Session 5 - Brokerage and assortativity
Table of Contents
Session 5 - Brokerage and assortativity #
This session connects to session 4 which introduced analysis tools for the node level. Here, we further investigate the broker role with Burt’s constraint as a measure for brokerage.

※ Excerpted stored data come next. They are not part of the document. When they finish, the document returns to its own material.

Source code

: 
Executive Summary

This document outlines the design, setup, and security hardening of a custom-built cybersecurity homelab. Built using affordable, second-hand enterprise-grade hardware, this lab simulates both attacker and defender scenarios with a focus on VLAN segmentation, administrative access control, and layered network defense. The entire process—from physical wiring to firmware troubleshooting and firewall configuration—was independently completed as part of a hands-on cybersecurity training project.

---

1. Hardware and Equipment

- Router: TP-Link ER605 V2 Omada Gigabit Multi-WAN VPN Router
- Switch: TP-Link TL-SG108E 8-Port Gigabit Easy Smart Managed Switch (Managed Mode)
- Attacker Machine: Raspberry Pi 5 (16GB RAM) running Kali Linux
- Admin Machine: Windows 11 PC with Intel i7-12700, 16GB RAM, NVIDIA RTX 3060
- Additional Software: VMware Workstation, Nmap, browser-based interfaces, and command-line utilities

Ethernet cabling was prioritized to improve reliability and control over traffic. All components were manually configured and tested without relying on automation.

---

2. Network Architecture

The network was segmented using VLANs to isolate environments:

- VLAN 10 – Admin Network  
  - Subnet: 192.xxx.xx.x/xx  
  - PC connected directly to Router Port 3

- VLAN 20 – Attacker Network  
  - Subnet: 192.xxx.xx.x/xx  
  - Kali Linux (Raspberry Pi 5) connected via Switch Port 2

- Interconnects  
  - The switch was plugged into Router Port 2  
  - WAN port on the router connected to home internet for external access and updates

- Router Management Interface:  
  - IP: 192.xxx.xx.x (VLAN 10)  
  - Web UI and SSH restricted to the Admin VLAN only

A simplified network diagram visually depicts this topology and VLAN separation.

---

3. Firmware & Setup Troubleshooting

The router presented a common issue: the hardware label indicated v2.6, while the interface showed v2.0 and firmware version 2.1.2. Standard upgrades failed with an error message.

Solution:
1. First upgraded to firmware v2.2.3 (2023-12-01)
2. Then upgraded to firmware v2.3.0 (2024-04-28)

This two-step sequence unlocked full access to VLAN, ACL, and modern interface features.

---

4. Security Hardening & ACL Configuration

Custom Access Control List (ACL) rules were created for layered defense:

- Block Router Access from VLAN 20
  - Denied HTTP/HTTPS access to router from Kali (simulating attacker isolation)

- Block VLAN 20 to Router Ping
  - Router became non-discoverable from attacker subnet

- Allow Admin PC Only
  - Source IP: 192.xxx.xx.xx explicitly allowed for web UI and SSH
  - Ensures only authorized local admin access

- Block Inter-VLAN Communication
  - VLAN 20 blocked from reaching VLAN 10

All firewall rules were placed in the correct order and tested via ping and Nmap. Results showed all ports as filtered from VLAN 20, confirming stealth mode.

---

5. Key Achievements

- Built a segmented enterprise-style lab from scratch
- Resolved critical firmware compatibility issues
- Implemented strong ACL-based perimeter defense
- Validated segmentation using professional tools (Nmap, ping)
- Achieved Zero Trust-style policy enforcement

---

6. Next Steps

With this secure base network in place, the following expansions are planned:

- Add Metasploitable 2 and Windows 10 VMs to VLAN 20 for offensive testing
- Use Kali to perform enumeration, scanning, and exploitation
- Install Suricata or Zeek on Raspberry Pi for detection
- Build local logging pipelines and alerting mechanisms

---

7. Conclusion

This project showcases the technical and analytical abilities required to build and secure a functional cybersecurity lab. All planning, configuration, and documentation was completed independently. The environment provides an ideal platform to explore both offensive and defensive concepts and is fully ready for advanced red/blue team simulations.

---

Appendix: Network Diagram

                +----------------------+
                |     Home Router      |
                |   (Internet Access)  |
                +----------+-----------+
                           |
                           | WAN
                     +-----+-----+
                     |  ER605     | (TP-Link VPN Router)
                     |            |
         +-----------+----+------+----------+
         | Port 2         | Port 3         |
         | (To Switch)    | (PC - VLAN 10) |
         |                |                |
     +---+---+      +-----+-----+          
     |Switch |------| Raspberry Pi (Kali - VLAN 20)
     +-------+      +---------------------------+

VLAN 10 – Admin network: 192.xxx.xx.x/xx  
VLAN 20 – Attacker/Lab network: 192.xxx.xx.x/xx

Second, we cover assortativity which measures homophily among nodes - or in other words, the likelihood that nodes with similar properties are connected with each other.
But first, after having set working directory and loaded packages, we load our data set, create a graph object and select the biggest component.
# load data
den <- read_csv("input/den17-no-nordic-letters.csv")
# subset of corporations that have a valid cvr affiliation
den1 <-
den %>% filter(sector %in% "Corporations")
# Let us create a graph using an incidence matrix
# Create the incidence matrix
incidence <- xtabs(formula = ~ name + affiliation,
data = den1,
sparse = TRUE)
# adjacency matrix for chosing corporations
adj_c <- Matrix::t(incidence) %*% incidence
# one-mode graph for corporations
gr <- graph_from_adjacency_matrix(adj_c, mode = "undirected") %>%
simplify(remove.multiple = TRUE, remove.loops = TRUE)
# What are the components?
complist <- components(gr)
# Decompose graph
comps <- decompose.graph(gr)
# Create an index
index <-
table(complist$membership) %>%
as_tibble(.name_repair = make.names) %>%
arrange(desc(n)) %>%
mutate(X = as.numeric(X)) %>%
pull(1)
# Select the largest component
comp1 <- comps[[index[1]]]
5.1 Burt’s constraint #
Burt’s constraint is a measure of brokerage. The idea of brokerage suggests that nodes who occupy structural holes in a network have greater access to resources and can exert more influence over other nodes who they are connected to. Higher values of Burt’s constraint signify that nodes have less structural opportunities for bridging structural holes in the network. It measures how many direct ties of a node are redundant - the more nodes are redundant, the more constraint a node is.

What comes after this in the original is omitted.